Solarform, a solar panel distributor that is a Supplierpipeline/BRC Group joint venture based in Georgetown, Ont., has a 250 kilowatt AC solar plant up and running at ISPA Woodworking in Georgetown.
“We were only given 30,000 square feet of a large 110,000 square-foot building so we challenged the engineering team who were able to fit over 300 kilowatts DC on the space,” said Steve Bellamy, vice-president of sales for Solarform.
The raised-roof installation ties interior columns to the solar structure. Solarform said this method minimizes snow build-up in winter months and allows the panels to run at cooler ambient temperatures.
Solarform, a Georgetown-based solar panel distributor, is using high-output Juli New Energy Panels made under licence by OSM Solar Corp. in Welland.
Meanwhile, SunEdison, the Toronto-based solar energy subsidiary of MEMC Electronic Materials Inc., and GE Capital Real Estate are activating the first two of 15 solar rooftop systems under the FIT program.
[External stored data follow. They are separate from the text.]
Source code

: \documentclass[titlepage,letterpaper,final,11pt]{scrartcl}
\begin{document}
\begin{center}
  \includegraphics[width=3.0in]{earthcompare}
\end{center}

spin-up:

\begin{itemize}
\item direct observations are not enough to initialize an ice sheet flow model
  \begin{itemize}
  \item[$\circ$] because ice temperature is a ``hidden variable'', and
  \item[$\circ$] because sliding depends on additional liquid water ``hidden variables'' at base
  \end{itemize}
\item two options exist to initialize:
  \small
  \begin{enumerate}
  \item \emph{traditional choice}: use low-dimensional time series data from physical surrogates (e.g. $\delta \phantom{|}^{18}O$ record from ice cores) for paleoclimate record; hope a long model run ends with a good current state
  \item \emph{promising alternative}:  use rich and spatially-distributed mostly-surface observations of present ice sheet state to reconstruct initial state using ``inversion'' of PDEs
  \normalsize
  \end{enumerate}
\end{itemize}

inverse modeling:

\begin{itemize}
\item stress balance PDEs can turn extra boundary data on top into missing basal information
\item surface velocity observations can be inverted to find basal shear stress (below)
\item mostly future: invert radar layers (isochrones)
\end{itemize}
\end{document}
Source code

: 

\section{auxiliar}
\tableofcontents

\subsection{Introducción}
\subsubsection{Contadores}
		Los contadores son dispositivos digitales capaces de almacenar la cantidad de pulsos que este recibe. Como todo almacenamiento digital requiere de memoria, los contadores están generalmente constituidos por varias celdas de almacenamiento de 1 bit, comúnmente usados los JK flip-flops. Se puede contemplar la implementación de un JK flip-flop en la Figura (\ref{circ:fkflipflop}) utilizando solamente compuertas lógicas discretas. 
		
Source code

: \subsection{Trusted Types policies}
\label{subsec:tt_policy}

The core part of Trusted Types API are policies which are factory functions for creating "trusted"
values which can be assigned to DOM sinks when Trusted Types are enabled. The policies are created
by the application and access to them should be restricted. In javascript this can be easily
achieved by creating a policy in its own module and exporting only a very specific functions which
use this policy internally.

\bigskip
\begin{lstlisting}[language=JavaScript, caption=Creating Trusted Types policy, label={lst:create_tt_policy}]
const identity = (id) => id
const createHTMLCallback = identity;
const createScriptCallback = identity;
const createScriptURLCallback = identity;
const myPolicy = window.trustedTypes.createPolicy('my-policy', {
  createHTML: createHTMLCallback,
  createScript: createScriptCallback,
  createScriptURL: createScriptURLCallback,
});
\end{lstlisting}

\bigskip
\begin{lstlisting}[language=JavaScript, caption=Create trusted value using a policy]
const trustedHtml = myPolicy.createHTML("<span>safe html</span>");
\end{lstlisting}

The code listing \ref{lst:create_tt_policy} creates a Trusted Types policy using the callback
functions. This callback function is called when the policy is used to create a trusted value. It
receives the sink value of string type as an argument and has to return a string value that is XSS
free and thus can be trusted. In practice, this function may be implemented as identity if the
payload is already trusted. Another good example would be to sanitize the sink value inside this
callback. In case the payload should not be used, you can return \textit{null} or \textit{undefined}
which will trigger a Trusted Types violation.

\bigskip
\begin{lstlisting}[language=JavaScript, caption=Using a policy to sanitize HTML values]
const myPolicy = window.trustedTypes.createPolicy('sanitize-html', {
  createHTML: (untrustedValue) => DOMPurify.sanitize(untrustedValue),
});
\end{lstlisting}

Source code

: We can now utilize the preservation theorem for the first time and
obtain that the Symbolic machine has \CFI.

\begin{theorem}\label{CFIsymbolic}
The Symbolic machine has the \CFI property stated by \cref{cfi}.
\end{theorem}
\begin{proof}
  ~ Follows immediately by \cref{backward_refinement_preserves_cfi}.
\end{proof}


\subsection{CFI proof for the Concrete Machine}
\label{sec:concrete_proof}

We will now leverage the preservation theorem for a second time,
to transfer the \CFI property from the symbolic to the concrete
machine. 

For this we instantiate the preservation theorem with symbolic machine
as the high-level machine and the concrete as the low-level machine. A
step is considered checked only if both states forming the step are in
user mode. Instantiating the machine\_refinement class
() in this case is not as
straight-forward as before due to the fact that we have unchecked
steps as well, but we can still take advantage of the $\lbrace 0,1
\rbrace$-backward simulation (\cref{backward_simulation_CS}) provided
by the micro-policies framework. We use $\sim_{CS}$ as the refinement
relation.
SunEdison is building and operating the photovoltaic (PV) solar energy systems hosted by GE Capital Real Estate on its commercial buildings in Vaughan, Brampton, Burlington, Markham and Mississauga, plus additional systems located in London.
The first two of 15 systems (totalling 2.3 megawatts of capacity) are capable of generating more than 3.2 million kilowatt-hours of energy over a 20-year period, offsetting a potential 9.8 million kilograms of CO2, which is the equivalent of removing 5,515 cars from the road for one year.
Solar racking equipment used for the project was made in Scarborough.